== Available data ==

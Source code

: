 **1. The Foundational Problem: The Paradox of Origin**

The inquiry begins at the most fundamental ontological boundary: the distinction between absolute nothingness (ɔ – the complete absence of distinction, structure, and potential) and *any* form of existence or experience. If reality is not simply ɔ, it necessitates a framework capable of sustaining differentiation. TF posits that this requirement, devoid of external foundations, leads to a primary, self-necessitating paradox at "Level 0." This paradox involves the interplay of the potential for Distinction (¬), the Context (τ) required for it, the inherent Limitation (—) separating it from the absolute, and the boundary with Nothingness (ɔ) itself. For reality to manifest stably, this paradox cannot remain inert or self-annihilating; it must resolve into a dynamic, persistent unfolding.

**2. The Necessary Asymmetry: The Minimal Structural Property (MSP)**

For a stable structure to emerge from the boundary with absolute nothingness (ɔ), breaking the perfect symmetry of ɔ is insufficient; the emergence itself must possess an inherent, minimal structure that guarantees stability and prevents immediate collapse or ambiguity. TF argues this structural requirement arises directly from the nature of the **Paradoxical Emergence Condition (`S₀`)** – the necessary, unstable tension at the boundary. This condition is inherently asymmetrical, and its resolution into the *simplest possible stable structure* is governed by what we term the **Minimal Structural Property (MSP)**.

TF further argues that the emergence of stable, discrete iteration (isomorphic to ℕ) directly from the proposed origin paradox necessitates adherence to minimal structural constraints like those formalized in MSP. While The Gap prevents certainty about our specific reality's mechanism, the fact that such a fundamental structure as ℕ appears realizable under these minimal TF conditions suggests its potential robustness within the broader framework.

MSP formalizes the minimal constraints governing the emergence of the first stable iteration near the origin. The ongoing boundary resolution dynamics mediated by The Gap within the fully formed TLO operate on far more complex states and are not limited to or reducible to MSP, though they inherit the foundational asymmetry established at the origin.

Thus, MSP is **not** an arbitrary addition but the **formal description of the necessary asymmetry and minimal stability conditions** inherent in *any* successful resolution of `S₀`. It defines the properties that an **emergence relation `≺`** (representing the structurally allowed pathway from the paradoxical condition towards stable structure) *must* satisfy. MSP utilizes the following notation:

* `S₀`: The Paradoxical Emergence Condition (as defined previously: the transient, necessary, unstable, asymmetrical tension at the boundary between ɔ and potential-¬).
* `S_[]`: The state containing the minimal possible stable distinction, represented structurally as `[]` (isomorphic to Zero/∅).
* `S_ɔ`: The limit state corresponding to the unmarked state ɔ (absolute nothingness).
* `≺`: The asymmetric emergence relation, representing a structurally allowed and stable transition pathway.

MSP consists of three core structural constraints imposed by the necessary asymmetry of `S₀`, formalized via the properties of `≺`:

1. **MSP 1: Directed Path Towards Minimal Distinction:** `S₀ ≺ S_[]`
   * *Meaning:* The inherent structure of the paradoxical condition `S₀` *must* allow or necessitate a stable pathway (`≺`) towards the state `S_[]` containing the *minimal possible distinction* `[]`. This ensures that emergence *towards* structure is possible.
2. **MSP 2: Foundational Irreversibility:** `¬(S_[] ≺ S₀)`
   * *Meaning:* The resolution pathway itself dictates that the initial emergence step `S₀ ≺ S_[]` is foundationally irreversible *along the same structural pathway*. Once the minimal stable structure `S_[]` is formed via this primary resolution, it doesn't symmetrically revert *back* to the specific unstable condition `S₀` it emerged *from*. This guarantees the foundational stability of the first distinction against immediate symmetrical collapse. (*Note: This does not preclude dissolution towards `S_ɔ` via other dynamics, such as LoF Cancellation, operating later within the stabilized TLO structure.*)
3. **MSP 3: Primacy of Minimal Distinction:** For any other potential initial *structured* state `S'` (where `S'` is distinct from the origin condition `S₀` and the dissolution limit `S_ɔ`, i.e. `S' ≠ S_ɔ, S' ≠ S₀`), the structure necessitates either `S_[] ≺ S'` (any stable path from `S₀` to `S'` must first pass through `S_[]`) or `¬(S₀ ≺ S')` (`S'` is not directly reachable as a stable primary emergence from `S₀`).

===

What needs to be done — Starting with the line above that holds "(isomorphic to Zero/∅)." and stopping with the line that holds "1. **MSP 1: Directed", reproduce each line exactly, omitting all other lines.

Response box —
* `S_[]`: The state containing the minimal possible stable distinction, represented structurally as `[]` (isomorphic to Zero/∅).
* `S_ɔ`: The limit state corresponding to the unmarked state ɔ (absolute nothingness).
* `≺`: The asymmetric emergence relation, representing a structurally allowed and stable transition pathway.

MSP consists of three core structural constraints imposed by the necessary asymmetry of `S₀`, formalized via the properties of `≺`:

1. **MSP 1: Directed Path Towards Minimal Distinction:** `S₀ ≺ S_[]`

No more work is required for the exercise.